There are a range of surface finishes that can be achieved on SLA printed parts. The desired surface finish is often governed by cost and application. For a detailed guide on the most common SLA surface finishes refer to this article.

Limitations

SLA printers generally have a much smaller build volume than most FDM printers, with the exception of commercial machines. The Formlabs Form 2 (a common desktop SLA printer) has a build volume of 145mm × 145mm × 175mm while the Ultimaker 2+ (a common FDM desktop printer) offers 223mm × 223mm × 205mm. When SLA print geometries exceed the printer capacity they can be printed in smaller sections and then assembled. The best method for bonding SLA printed components together is a 5-30 minute epoxy.

Cost vs FDM

The cost by volume of SLA resin compared to the filament used for FDM printing is higher.
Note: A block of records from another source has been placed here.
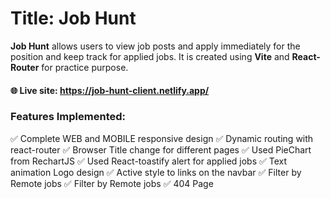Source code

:# Title: Job Hunt
**Job Hunt** allows users to view job posts and apply immediately for the position and keep track for applied jobs. It is created using **Vite** and **React-Router** for practice purpose. 


#### 🌐 Live site: https://job-hunt-client.netlify.app/


### Features Implemented: 

✅ Complete WEB and MOBILE responsive design
✅ Dynamic routing with react-router
✅ Browser Title change for different pages
✅ Used PieChart from RechartJS
✅ Used React-toastify alert for applied jobs
✅ Text animation Logo design
✅ Active style to links on the navbar
✅ Filter by Remote jobs
✅ Filter by Remote jobs
✅ 404 Page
Because of this SLA prints are usually more expensive however the ability for SLA to print intricate details means it is a competitive option when compared to many of the more industrial 3D printing technologies. A liter of standard SLA resin typically costs around USD$150 while a 1kg roll of ABS filament for FDM will cost around USD$25.

Material properties

SLA parts are generally not suited for producing functional parts that are subjected to loads. The nature of SLA resins means that parts are brittle, not as stable as other 3D printed materials over long periods of time and do experience some creep. Most SLA printed parts require curing in a UV chamber post-print. Post-curing enables parts to reach the highest possible strength and become more stable.

Rules of thumb

  • SLA is ideal for small parts that require a smooth surface finish (comparable to injection molding) and a high level of accuracy.
  • Support structures are critical to successfully printing accurate SLA parts. If a good finish is required on a surface the part should be orientated so that that surface is not in contact with support material (typically upwards facing).
  • SLA parts typically have poor mechanical properties and are best suited for non-functional prototyping, enclosures and visual models.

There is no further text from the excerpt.